Smartphone Alkohol apps – Report Schweiz

Fehlende Verbindungen: Selbstbeobachtung im Alltag und Design Merkmale alkoholbezogener Smartphone Applikationen

Eine umfassende Aktualisierung und Bewertung aus interdisziplinärer Sicht des Kommunikationsdesigns

Klingemann, H., Flückiger, M., Bogard T., Büchi, M., Carrara, M.
Berner Fachhochschule / Hochschule der Künste Bern HKB, Forschung

Zusammenfassung

(Einführung) Der vermehrte Einsatz der Mobiltechnologie im Suchtbereich ist vornehmlich auf Datensammlung und Kurzinterventionen ausgerichtet. Es besteht eine Forschungslücke, was autonome Selbstbeobachtung und Selbstkontrolle als Schlüsselelemente von Verhaltensänderungen betrifft.
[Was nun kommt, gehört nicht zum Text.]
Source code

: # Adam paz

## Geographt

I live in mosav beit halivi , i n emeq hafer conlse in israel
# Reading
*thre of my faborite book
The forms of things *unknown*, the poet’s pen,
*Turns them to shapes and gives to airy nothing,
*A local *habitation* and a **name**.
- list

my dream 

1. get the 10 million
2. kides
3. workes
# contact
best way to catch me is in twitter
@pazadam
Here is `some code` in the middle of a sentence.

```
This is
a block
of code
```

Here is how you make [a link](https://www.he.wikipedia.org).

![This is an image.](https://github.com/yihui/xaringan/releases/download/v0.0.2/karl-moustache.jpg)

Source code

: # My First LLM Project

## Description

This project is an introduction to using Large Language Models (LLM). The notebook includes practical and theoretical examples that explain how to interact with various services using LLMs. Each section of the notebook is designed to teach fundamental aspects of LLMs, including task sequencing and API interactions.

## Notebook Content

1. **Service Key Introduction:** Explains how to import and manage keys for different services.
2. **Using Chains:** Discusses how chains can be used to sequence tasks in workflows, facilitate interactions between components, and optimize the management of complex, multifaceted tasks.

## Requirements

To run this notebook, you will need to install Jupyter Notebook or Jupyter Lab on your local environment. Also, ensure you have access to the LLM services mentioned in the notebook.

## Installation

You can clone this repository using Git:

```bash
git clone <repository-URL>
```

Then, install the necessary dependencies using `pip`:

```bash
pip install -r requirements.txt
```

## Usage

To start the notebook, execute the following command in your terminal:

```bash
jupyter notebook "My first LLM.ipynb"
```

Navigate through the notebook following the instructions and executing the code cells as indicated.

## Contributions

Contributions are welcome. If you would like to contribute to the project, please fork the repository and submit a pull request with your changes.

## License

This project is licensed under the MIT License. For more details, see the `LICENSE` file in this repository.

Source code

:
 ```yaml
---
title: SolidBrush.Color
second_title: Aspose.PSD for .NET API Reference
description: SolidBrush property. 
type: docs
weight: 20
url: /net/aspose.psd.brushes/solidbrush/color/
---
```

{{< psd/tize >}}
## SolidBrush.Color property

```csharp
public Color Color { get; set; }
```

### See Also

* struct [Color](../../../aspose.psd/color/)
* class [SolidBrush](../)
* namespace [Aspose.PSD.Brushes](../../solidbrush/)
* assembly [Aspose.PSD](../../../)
(Zielsetzung) Das Ziel der vorliegenden Studie ist die Erstellung eines Inventars und die Durchführung einer sowohl Design- als auch Inhalts- bezogenen Qualitätseinschätzung von (zumindest) Alkohol – bezogenen Smartphone Applikationen, welche (zumindest) in einer Landessprache der Schweiz (Deutsch, Italienisch, Französisch) erhältlich sind.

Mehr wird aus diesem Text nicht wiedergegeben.